The report also confirms that the consequences of global warming are still taking place. That is, seas continue to warm and rise, oceans continue to acidify, glaciers and ice sheets continue to melt, and weather patterns continue to change.

But here’s the kicker: It’s all happening faster than expected. Stanford scientists found, in fact, that the current pace of warming is happening 10 times faster than at any time over the last 65 million years.

“What the report describes,” says George Monbiot in The Guardian, “in its dry, meticulous language, is the collapse of the benign climate in which humans evolved and have prospered, and the loss of the conditions upon which many other life forms depend.

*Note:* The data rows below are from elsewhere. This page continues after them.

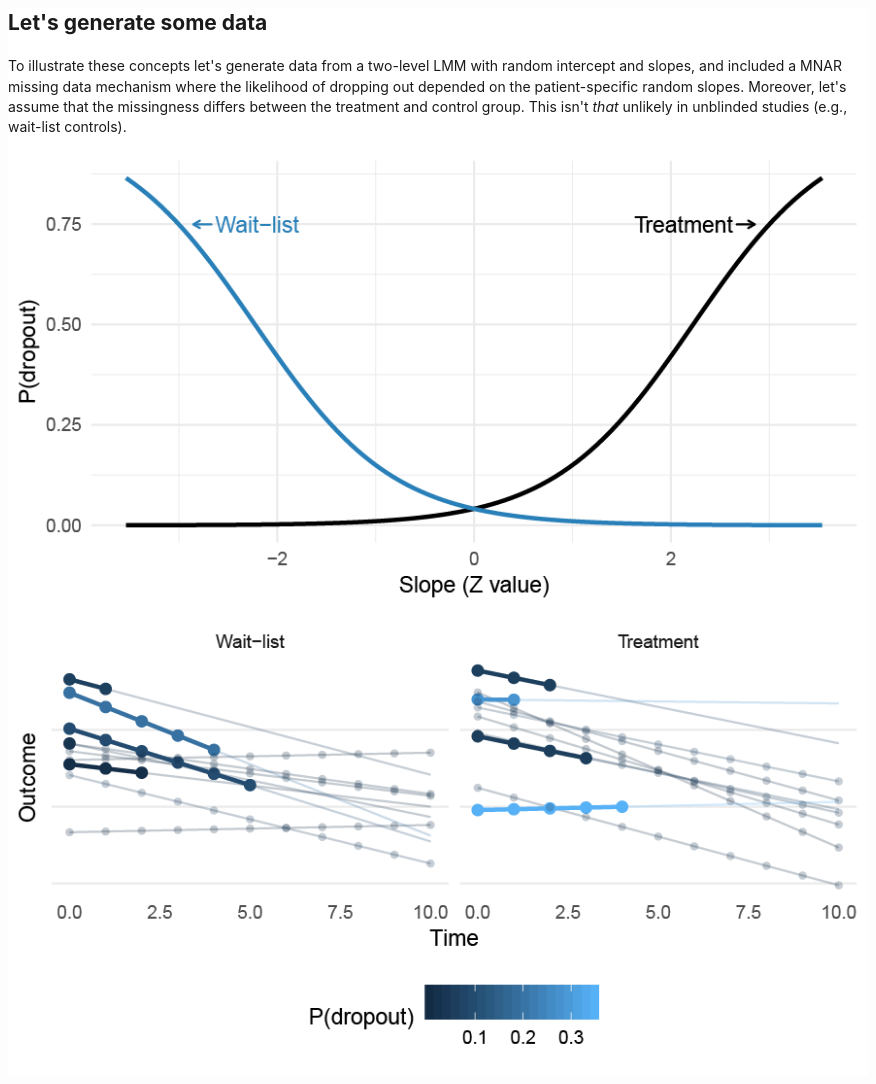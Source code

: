 Let's generate some data
------------------------

To illustrate these concepts let's generate data from a two-level LMM with random intercept and slopes, and included a MNAR missing data mechanism where the likelihood of dropping out depended on the patient-specific random slopes. Moreover, let's assume that the missingness differs between the treatment and control group. This isn't *that* unlikely in unblinded studies (e.g., wait-list controls).

<img src="img/MNAR_p_dropout.png" title="Figure 2. A differential MNAR dropout process where the probability of dropping out from a trial depends on the patient-specific slopes which interact with the treatment allocation. The probability of dropout is assumed to be constant over time."/>

<img src="img/MNAR.png" title="Figure 3. A sample of patients drawn from the MNAR (random slope) data-generating process.  Circles represent complete observations; the bold line represents the slope before dropping out. P(dropout) gives the probability of dropout, which is assumed to be constant at all time points."/>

“Climate change and global warming are inadequate terms for what it reveals. The story it tells is of climate breakdown.”

Deniers, be aware: this is one of the most scrutinized documents on the planet, involving more than 2,000 scientists and 9,200 peer-reviewed studies supported by massive amounts of data and reviewed by government, industry, and environmental groups in 110 nations.

John Holdren, President Obama’s top science adviser, said the report “represents the most comprehensive and authoritative synthesis of scientific knowledge about global climate change ever generated.”

What to do?

For the first time, this group of top climate scientists from around the world set an absolute upper limit on greenhouse gas emissions, a level at which we must stop putting these gases into the atmosphere or suffer irreversible climatic changes.

To have a 66 percent chance of limiting warming to 2 degrees Celsius (the maximum “safe” level of warming internationally agreed upon), we can emit no more than 1,000 gigatons of carbon dioxide globally, or 800 gigatons if methane emissions and land use changes are included in the calculations.

By 2011, we had already emitted 531 gigatons of carbon dioxide. Since known fossil fuel reserves are 2,795 gigatons, burning more than 10 percent of them would take the world beyond 2 degrees of warming.
That means we have to keep 90 percent of coal, gas and oil in the ground if we want to maintain a habitable planet.

How do we accomplish that?

In his inaugural address, President Obama asked Congress to enact a market-based solution to reduce greenhouse gases. That didn’t happen, and because of congressional negligence, the president has been forced to use the tools at his disposal to reduce the risks of climate change.

These include regulations to cut carbon emissions from power plants, the leading source of carbon dioxide.

Rather than complain about new EPA regulations, opponents of the president’s plan should consider a market-based alternative that is supported by a number of conservatives — a revenue-neutral carbon tax that gives proceeds back to households.

A wide range of economists believes that the market, rather than the government, is the best vehicle for solving the climate problem. But the market fails when there’s a distortion in the price of something.

Such a distortion exists with fossil fuels, whose price does not reflect the cost of damage done to society — health costs related to air pollution, security costs related to imported oil, and extreme weather damage, for example.

Adjust the price to account for those costs with a gradually increasing carbon tax and the market will work its magic. As renewable energy like solar and wind becomes competitive with and eventually cheaper than coal, oil, and gas, the economy will transition to clean energy and greater fuel efficiency, lowering greenhouse gas emissions.

Citizens Climate Lobby suggests a tax that starts low — $15 per ton of carbon dioxide — and ramps up aggressively, adding $10 per ton each year.

Distributing the carbon tax revenue back to the public, preferably through equal payments to all households, would give consumers the additional income to deal with price increases associated with the tax.

The window of opportunity is rapidly closing to take action that will avert the worst effects of climate change. AsIntergovernmental Panel on Climate Change chief Rajendra Pachauri recently put it, “We have five minutes before midnight.”

The only way to stop the clock is by taking the path to a clean-energy economy, and a predictable, revenue-neutral tax on carbon would be a huge step along that path.

Cher Gilmore is a member of the Santa Clarita Chapter of Citizens Climate Lobby and a resident of Santa Clarita.